To assess the magnitude and direction of associations of depression with C-reactive protein (CRP), interleukin (IL)-1, and IL-6 in community and clinical samples.

Methods:

Systematic review of articles published between January 1967 and January 2008 in the PubMed and PsycINFO electronic databases was performed. Effect sizes were calculated as stat d and meta-analyzed, using random-effects models.

Results:

Each inflammatory marker was positively associated with depression; CRP, d= 0.15 (95% CI= 0.10, 0.21), p<. 001; IL-6, d= 0.25 (95% CI= 0.18, 0.31), p<. 001; IL-1, d= 0.35 (95% CI= 0.03, 0.67), p=. 03; IL-1ra, d= 0.25 (95% CI= 0.04, 0.46), p=. 02. Associations were strongest in clinically depressed patient samples—but were also significant in community-based samples—and when clinical interviews were used. Studies adjusting for body mass index (BMI) had smaller associations, albeit significant. Relationships were inconsistent with respect to age, medication, and sex.
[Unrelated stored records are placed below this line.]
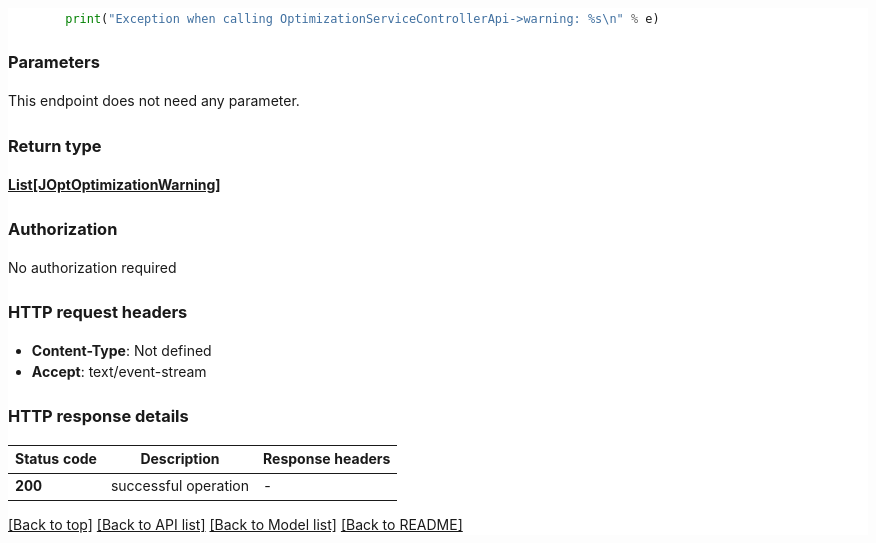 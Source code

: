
 ```python
        print("Exception when calling OptimizationServiceControllerApi->warning: %s\n" % e)
```



### Parameters

This endpoint does not need any parameter.

### Return type

[**List[JOptOptimizationWarning]**](JOptOptimizationWarning.md)

### Authorization

No authorization required

### HTTP request headers

 - **Content-Type**: Not defined
 - **Accept**: text/event-stream

### HTTP response details

| Status code | Description | Response headers |
|-------------|-------------|------------------|
**200** | successful operation |  -  |

[[Back to top]](#) [[Back to API list]](../README.md#documentation-for-api-endpoints) [[Back to Model list]](../README.md#documentation-for-models) [[Back to README]](../README.md)

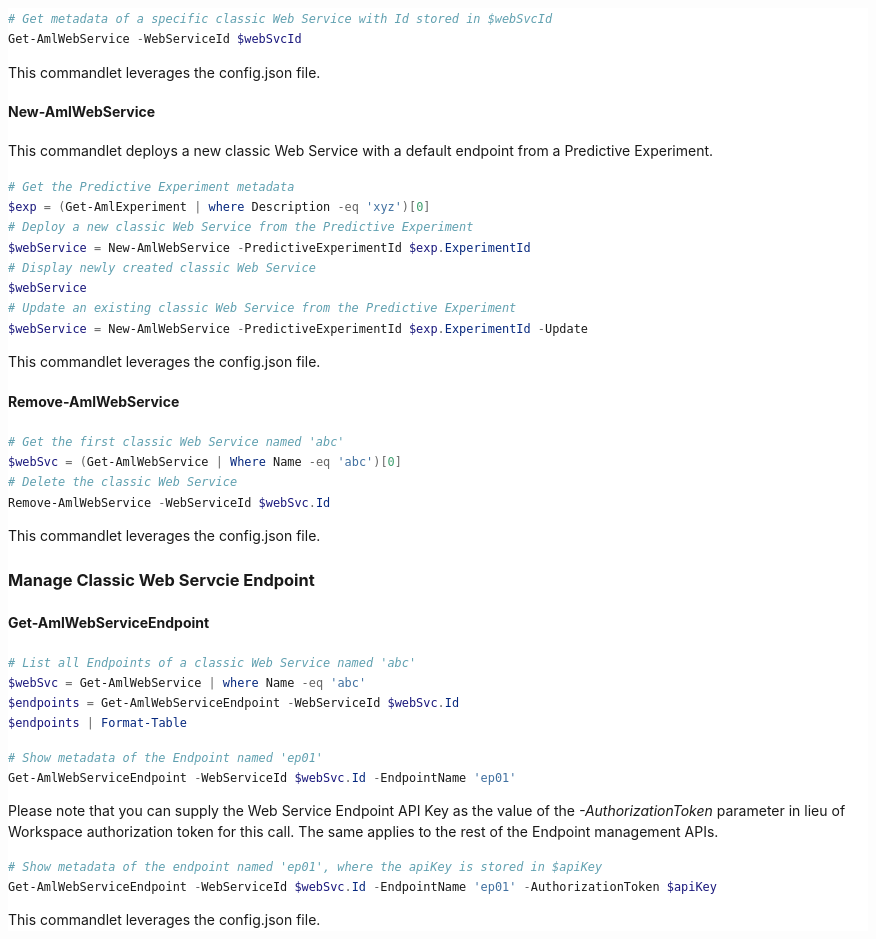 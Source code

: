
 ```powershell
# Get metadata of a specific classic Web Service with Id stored in $webSvcId
Get-AmlWebService -WebServiceId $webSvcId
```
This commandlet leverages the config.json file.

#### New-AmlWebService

This commandlet deploys a new classic Web Service with a default endpoint from a Predictive Experiment.

```powershell
# Get the Predictive Experiment metadata 
$exp = (Get-AmlExperiment | where Description -eq 'xyz')[0]
# Deploy a new classic Web Service from the Predictive Experiment
$webService = New-AmlWebService -PredictiveExperimentId $exp.ExperimentId
# Display newly created classic Web Service
$webService
# Update an existing classic Web Service from the Predictive Experiment
$webService = New-AmlWebService -PredictiveExperimentId $exp.ExperimentId -Update
```

This commandlet leverages the config.json file.

#### Remove-AmlWebService 

```powershell
# Get the first classic Web Service named 'abc'
$webSvc = (Get-AmlWebService | Where Name -eq 'abc')[0]
# Delete the classic Web Service
Remove-AmlWebService -WebServiceId $webSvc.Id
```
This commandlet leverages the config.json file.

### Manage Classic Web Servcie Endpoint ###

#### Get-AmlWebServiceEndpoint

```powershell
# List all Endpoints of a classic Web Service named 'abc'
$webSvc = Get-AmlWebService | where Name -eq 'abc'
$endpoints = Get-AmlWebServiceEndpoint -WebServiceId $webSvc.Id
$endpoints | Format-Table
```

```powershell
# Show metadata of the Endpoint named 'ep01'
Get-AmlWebServiceEndpoint -WebServiceId $webSvc.Id -EndpointName 'ep01'
```
Please note that you can supply the Web Service Endpoint API Key as the value of the _-AuthorizationToken_ parameter in lieu of Workspace authorization token for this call. The same applies to the rest of the Endpoint management APIs.

```powershell
# Show metadata of the endpoint named 'ep01', where the apiKey is stored in $apiKey
Get-AmlWebServiceEndpoint -WebServiceId $webSvc.Id -EndpointName 'ep01' -AuthorizationToken $apiKey
```
This commandlet leverages the config.json file.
Depression was related to CRP and IL-6 among patients with cardiac disease or cancer.

Conclusions:

Depression and CRP, IL-1, and IL-6 are positively associated in clinical and community samples and BMI is implicated as a mediating/moderating factor. Continuity in clinic-and community-based samples suggests there is a dose-response relationship between depression and these inflammatory markers, lending strength to the contention that the cardiac (or cancer) risk conferred by depression is not exclusive to patient populations. Available evidence is consistent with three causal pathways: depression to inflammation, inflammation to depression, and bidirectional relationships.